Regardless of my parents’ mind control, it was preferable to the social society I found in school. I was either ignored or hated and, even those whom I would call friends, would always leave or gossip about me with their “real” friends. I hated it. I hated my life at the age of five. I was a recluse with only one or two friends through grade school; kids who lived in my apartment building, not the kids at school. I was in two fights before I entered fifth grade, both of which ended in my nails in the other girls’ arm and conferences with our parents. I got in so much trouble for it I would never stand up for myself again. Only my teachers seemed to care about me: my Kindergarten teacher’s smile when I would make a necklace with a shoelace and wooden jewels, my third grade teacher’s praise for reading aloud in class. These were the only things I valued. These were the only people that didn’t yell at me or make fun of me. The depression went on for twelve years.
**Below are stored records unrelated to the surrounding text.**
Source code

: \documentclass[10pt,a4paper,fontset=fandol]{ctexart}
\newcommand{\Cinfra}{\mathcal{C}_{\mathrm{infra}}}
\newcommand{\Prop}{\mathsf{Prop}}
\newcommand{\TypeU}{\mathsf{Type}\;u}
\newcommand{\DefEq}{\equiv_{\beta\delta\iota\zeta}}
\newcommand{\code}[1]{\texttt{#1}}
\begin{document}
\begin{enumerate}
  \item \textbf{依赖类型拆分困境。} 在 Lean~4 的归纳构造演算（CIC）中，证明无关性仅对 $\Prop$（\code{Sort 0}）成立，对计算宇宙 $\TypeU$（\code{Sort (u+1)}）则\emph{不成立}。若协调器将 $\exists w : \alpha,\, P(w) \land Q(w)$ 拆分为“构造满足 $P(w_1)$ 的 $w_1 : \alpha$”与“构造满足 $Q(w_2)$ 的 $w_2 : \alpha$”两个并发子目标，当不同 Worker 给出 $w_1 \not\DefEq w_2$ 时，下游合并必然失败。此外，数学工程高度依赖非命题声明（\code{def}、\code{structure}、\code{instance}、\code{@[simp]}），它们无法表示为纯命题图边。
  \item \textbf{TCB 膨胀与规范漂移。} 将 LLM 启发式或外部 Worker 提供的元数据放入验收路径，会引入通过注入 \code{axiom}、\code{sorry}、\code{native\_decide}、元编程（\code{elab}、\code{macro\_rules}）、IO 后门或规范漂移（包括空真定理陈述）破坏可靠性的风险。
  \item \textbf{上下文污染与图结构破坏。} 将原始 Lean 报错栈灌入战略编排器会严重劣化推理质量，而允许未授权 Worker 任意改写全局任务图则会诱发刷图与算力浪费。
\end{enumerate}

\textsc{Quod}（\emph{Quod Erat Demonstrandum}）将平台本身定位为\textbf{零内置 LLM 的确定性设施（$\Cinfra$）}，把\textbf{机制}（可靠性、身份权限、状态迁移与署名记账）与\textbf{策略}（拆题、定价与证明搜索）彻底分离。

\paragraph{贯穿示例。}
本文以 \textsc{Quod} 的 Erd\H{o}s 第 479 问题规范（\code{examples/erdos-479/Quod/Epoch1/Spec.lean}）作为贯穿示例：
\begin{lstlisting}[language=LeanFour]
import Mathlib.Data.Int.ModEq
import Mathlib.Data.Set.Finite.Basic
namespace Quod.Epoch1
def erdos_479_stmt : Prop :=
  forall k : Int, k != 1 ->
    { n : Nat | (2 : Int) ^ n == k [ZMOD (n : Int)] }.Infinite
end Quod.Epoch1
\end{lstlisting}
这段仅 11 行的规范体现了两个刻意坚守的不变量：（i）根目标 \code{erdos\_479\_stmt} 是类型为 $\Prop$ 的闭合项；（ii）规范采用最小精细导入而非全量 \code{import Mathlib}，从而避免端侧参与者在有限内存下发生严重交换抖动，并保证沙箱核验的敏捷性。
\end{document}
I was, like my mother, silent and obedient on the outside and tormented on the inside. For years when I would try to tell my dad how I felt about anything, he summed it up to my being immature or, worse yet, my being a girl. I learned to keep my feelings to myself and write it out in the darkest, most sinister poetry, which I only shared with my middle-school best friend, Denise. People said the angst we wrote about was a phase; Denise grew out of it and became a “normal” person. I did not. Years later, I opened up to my mother who, with tears in her eyes, told me about her own depression and her more than regular thoughts of suicide. It was nice to know that these thoughts existed in the world outside of myself, but at the same time, it broke my heart. I stopped talking to my parents and instead found comfort in the arms of seemingly accepting men.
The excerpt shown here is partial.